The timeliness of the program is obvious. Western civilization, in its present form, could not survive without oil from the Persian Gulf, most notably from the Saudis. It is a region of turmoil. Iran and Iraq are at war. The Israeli-Palestinian issue is an unlanced boil. There is nervousness over the stability of the Saudi royal family, over Soviet designs in the region and over the American role there.

In "The Saudis," CBS addresses all these issues with a snapshot technique. There are interviews with articulate, Western-educated technocrats in the government who have done much to change the stereotype of Saudi males as Sybaritic fools in Cadillacs. There is a fascinating dialogue between the reporter, Ed Bradley, and young Saudi women on their role in Saudi life and their rejection of the Western concept of women's liberation.

The House of Saud has ruled the country as a monarchy since 1932. It is an anachronistic form of government in 1980, but Bradley concludes that "as long as the leaders are perceived as pious and fair, the House of Saud should survive. Our experience was that the perception does exist now."

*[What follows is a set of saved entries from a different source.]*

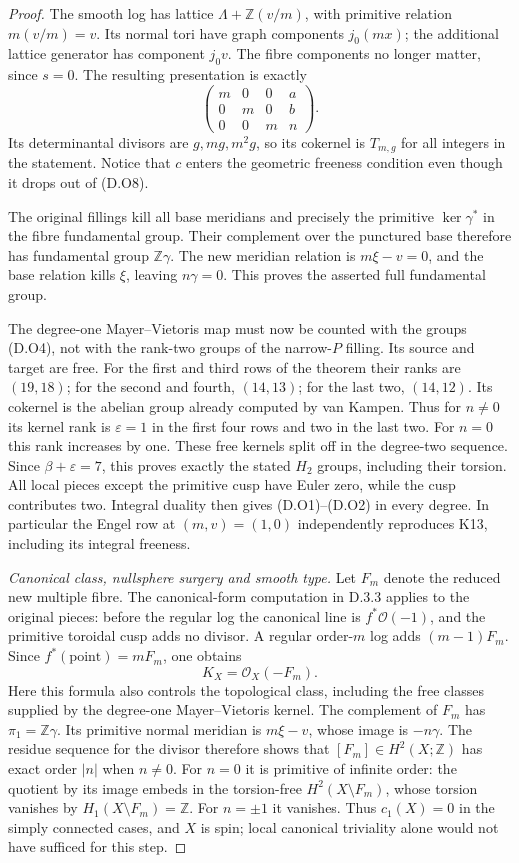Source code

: \begin{proof}
The smooth log has lattice $\Lambda+\mathbb Z(v/m)$,
with primitive relation $m(v/m)=v$.
Its normal tori have graph components $j_0(mx)$;
the additional lattice generator has component $j_0v$.
The fibre components no longer matter, since $s=0$.
The resulting presentation is exactly
\[
  \begin{pmatrix}
    m&0&0&a\\0&m&0&b\\0&0&m&n
  \end{pmatrix}.
 \tag{D.O8}
\]
Its determinantal divisors are $g,mg,m^2g$,
so its cokernel is $T_{m,g}$ for all integers in the
statement. Notice that $c$ enters the geometric
freeness condition even though it drops out of (D.O8).

The original fillings kill all base meridians and
precisely the primitive $\ker\gamma^*$ in the fibre
fundamental group. Their complement over the punctured
base therefore has fundamental group $\mathbb Z\gamma$.
The new meridian relation is $m\xi-v=0$, and the base
relation kills $\xi$, leaving $n\gamma=0$. This proves
the asserted full fundamental group.

The degree-one Mayer--Vietoris map must now be counted
with the groups (D.O4), not with the rank-two groups of
the narrow-$P$ filling. Its source and target are free.
For the first and third rows of the theorem their ranks
are $(19,18)$; for the second and fourth, $(14,13)$;
for the last two, $(14,12)$.
Its cokernel is the abelian group already computed by
van Kampen. Thus for $n\ne0$ its kernel rank is
$\varepsilon=1$ in the first four rows and two in the
last two. For $n=0$ this rank increases by one.
These free kernels split off in the degree-two sequence.
Since $\beta+\varepsilon=7$, this proves exactly the
stated $H_2$ groups, including their torsion.
All local pieces except the primitive cusp have Euler
zero, while the cusp contributes two. Integral duality
then gives (D.O1)--(D.O2) in every degree. In particular
the Engel row at $(m,v)=(1,0)$ independently reproduces
K13, including its integral freeness.

\emph{Canonical class, nullsphere surgery and smooth type.}
Let $F_m$ denote the reduced new multiple fibre.
The canonical-form computation in D.3.3 applies to the
original pieces: before the regular log the canonical
line is $f^*\mathcal O(-1)$, and the primitive toroidal
cusp adds no divisor. A regular order-$m$ log adds
$(m-1)F_m$. Since $f^*(\mathrm{point})=mF_m$, one obtains
\[
                         K_X=\mathcal O_X(-F_m).
 \tag{D.O9}
\]
Here this formula also controls the topological class,
including the free classes supplied by the degree-one
Mayer--Vietoris kernel. The complement of $F_m$ has
$\pi_1=\mathbb Z\gamma$. Its primitive normal meridian
is $m\xi-v$, whose image is $-n\gamma$.
The residue sequence for the divisor therefore shows
that $[F_m]\in H^2(X;\mathbb Z)$ has exact order $|n|$
when $n\ne0$. For $n=0$ it is primitive of infinite
order: the quotient by its image embeds in the torsion-free
$H^2(X\setminus F_m)$, whose torsion vanishes by
$H_1(X\setminus F_m)=\mathbb Z$. For $n=\pm1$ it vanishes. Thus $c_1(X)=0$ in the
simply connected cases, and $X$ is spin; local canonical
triviality alone would not have sufficed for this step.


\end{proof}
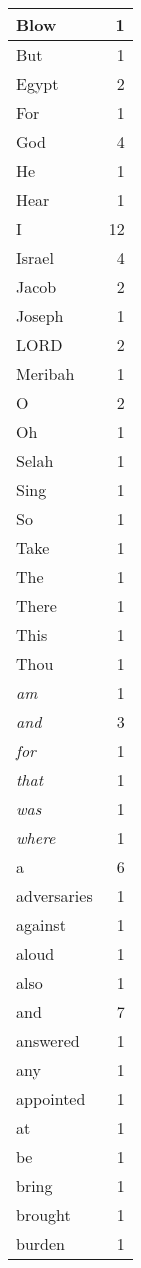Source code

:\begin{center}
\begin{longtable}{l|r}
\hline \hline
\endlastfoot
Blow & 1 \\ \hline
But & 1 \\ \hline
Egypt & 2 \\ \hline
For & 1 \\ \hline
God & 4 \\ \hline
He & 1 \\ \hline
Hear & 1 \\ \hline
I & 12 \\ \hline
Israel & 4 \\ \hline
Jacob & 2 \\ \hline
Joseph & 1 \\ \hline
LORD & 2 \\ \hline
Meribah & 1 \\ \hline
O & 2 \\ \hline
Oh & 1 \\ \hline
Selah & 1 \\ \hline
Sing & 1 \\ \hline
So & 1 \\ \hline
Take & 1 \\ \hline
The & 1 \\ \hline
There & 1 \\ \hline
This & 1 \\ \hline
Thou & 1 \\ \hline
\emph{am} & 1 \\ \hline
\emph{and} & 3 \\ \hline
\emph{for} & 1 \\ \hline
\emph{that} & 1 \\ \hline
\emph{was} & 1 \\ \hline
\emph{where} & 1 \\ \hline
a & 6 \\ \hline
adversaries & 1 \\ \hline
against & 1 \\ \hline
aloud & 1 \\ \hline
also & 1 \\ \hline
and & 7 \\ \hline
answered & 1 \\ \hline
any & 1 \\ \hline
appointed & 1 \\ \hline
at & 1 \\ \hline
be & 1 \\ \hline
bring & 1 \\ \hline
brought & 1 \\ \hline
burden & 1 \\ \hline

\end{longtable}
\end{center}
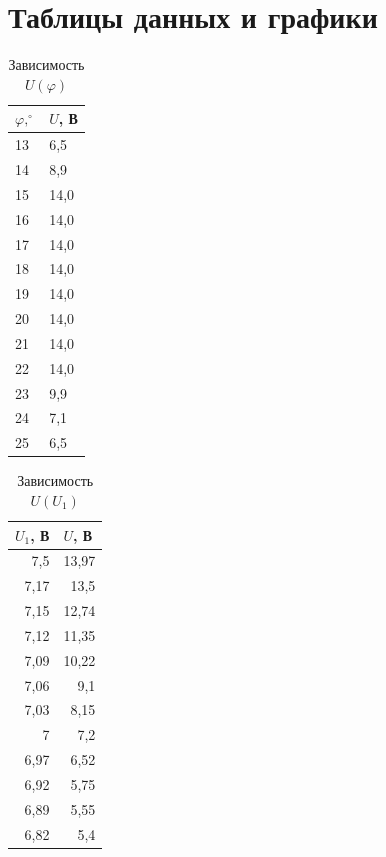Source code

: \documentclass[12pt]{article}
\begin{document}
	\section{Таблицы данных и графики}
	\begin{table}[H]
		\centering
		\begin{tabular}{|l|l|}
			\hline
			$\varphi, ^\circ$     & $U$, В \\ \hline
			13 & 6,5    \\ \hline
			14 & 8,9    \\ \hline
			15 & 14,0   \\ \hline
			16 & 14,0   \\ \hline
			17 & 14,0   \\ \hline
			18 & 14,0   \\ \hline
			19 & 14,0   \\ \hline
			20 & 14,0   \\ \hline
			21 & 14,0   \\ \hline
			22 & 14,0   \\ \hline
			23 & 9,9    \\ \hline
			24 & 7,1    \\ \hline
			25 & 6,5    \\ \hline
		\end{tabular}
		\caption{Зависимость $U(\varphi)$}
	\end{table}
	\begin{table}[H]
		\centering
		\begin{tabular}{|r|r|}
			\hline
			\multicolumn{1}{|l|}{$U_1$, В} & \multicolumn{1}{l|}{$U$, В} \\ \hline
			7,5                            & 13,97                       \\ \hline
			7,17                           & 13,5                        \\ \hline
			7,15                           & 12,74                       \\ \hline
			7,12                           & 11,35                       \\ \hline
			7,09                           & 10,22                       \\ \hline
			7,06                           & 9,1                         \\ \hline
			7,03                           & 8,15                        \\ \hline
			7                              & 7,2                         \\ \hline
			6,97                           & 6,52                        \\ \hline
			6,92                           & 5,75                        \\ \hline
			6,89                           & 5,55                        \\ \hline
			6,82                           & 5,4                         \\ \hline
		\end{tabular}
	\caption{Зависимость $U(U_1)$}
	\end{table}
\end{document}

The larger question, which is touched upon and cannot be glibly answered, is whether this desert civilization can survive the tidal wave of Western influence and technology that now assails it. All over the world in developing countries, traditions, values and beliefs that have endured for centuries are under assault. "Progress," as we define it in the West, is conquering the world and leaving victims in its wake.

Mujahid Alsawwaf, a religious scholar, spoke of this "cultural contamination" in a conversation with Bradley.

"There's dualism in this society. It's hard for them. They don't know with whom they identify -- with the West or with their own desert people. Some of us are over this."

Faisal al Bashir, one of the bright young men in the Saudi Planning Ministry, is typical of the new class of Saudi technocrat.

"I just loved education. I did it, so to speak, my way and I was really just like a particle in the sea, at the mercy of waves in that sea. And this is what happened to me. I look back at it sometimes, I am very sad . . . When I see some of the tribesmen and I just start remembering those days. I am a romanticist. I think it's a beautiful life when everything is going very well. When spring is good, grass all over the desert. Sheep are running. You feel a sense of community. You can touch each one around you. You don't feel the impersonal life of city life. That was the beauty of desert life. That was the beauty of nomadic life. But when the spring is no good, where there is not enough rain, nomadic life is one of the . . . hardest life and most shifty you can imagine, physically as well as mentally . . .

"I really don't regret leaving it. But I do feel sad sometimes when I remember that sense of community . . . Everyone is your cousin, or a brother, or a relative, despite the fact you have no blood relationship to him . . . You feel together. And that is the sadness sometime."

The camera shows us the desert, and it shows us the congested streets of Riyadh where Bashir's Bedouin brothers are now driving cabs.